● **What you will do**:
Nothing is needed except the lines below that run from the one with "or new rentals)." through the one with "June 1, 2025", repeated exactly.

(Plain-text document sources)
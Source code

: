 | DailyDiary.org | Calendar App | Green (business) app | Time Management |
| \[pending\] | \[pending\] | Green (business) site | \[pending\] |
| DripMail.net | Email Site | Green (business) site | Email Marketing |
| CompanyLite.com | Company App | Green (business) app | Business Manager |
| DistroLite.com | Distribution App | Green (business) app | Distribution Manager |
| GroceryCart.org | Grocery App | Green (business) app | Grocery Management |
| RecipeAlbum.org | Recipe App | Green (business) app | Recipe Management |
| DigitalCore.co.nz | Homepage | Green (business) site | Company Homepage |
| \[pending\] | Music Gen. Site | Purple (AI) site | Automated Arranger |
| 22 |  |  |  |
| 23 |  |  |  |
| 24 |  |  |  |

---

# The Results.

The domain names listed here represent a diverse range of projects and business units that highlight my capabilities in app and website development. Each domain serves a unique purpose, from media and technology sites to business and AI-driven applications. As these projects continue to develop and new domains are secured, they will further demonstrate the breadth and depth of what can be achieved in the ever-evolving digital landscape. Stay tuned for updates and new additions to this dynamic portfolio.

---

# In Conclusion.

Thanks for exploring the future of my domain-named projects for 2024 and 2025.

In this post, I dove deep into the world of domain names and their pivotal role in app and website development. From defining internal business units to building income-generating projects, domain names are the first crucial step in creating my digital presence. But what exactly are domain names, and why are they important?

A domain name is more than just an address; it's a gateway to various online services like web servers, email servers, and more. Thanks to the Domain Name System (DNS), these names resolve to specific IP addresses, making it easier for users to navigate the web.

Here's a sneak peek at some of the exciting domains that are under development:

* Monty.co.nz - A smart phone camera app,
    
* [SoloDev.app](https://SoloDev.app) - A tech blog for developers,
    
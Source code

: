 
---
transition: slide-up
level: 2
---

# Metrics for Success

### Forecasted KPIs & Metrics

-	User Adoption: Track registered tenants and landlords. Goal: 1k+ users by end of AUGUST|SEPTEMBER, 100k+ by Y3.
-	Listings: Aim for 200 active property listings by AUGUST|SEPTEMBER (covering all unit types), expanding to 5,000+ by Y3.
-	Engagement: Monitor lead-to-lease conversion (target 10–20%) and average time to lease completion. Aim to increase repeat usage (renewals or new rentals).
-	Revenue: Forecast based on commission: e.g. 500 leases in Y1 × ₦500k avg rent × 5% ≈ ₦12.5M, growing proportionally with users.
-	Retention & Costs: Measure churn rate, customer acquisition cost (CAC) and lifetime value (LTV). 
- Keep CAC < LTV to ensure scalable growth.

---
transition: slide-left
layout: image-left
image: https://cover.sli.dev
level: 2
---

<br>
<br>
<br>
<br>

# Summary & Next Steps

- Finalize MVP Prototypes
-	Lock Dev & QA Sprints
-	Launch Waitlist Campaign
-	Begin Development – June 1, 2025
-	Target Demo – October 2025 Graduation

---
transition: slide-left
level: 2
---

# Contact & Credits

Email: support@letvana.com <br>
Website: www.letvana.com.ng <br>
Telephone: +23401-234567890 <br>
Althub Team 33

● **Exercise result**:
-	Engagement: Monitor lead-to-lease conversion (target 10–20%) and average time to lease completion. Aim to increase repeat usage (renewals or new rentals).
-	Revenue: Forecast based on commission: e.g. 500 leases in Y1 × ₦500k avg rent × 5% ≈ ₦12.5M, growing proportionally with users.
-	Retention & Costs: Measure churn rate, customer acquisition cost (CAC) and lifetime value (LTV). 
- Keep CAC < LTV to ensure scalable growth.

---
transition: slide-left
layout: image-left
image: https://cover.sli.dev
level: 2
---

<br>
<br>
<br>
<br>

# Summary & Next Steps

- Finalize MVP Prototypes
-	Lock Dev & QA Sprints
-	Launch Waitlist Campaign
-	Begin Development – June 1, 2025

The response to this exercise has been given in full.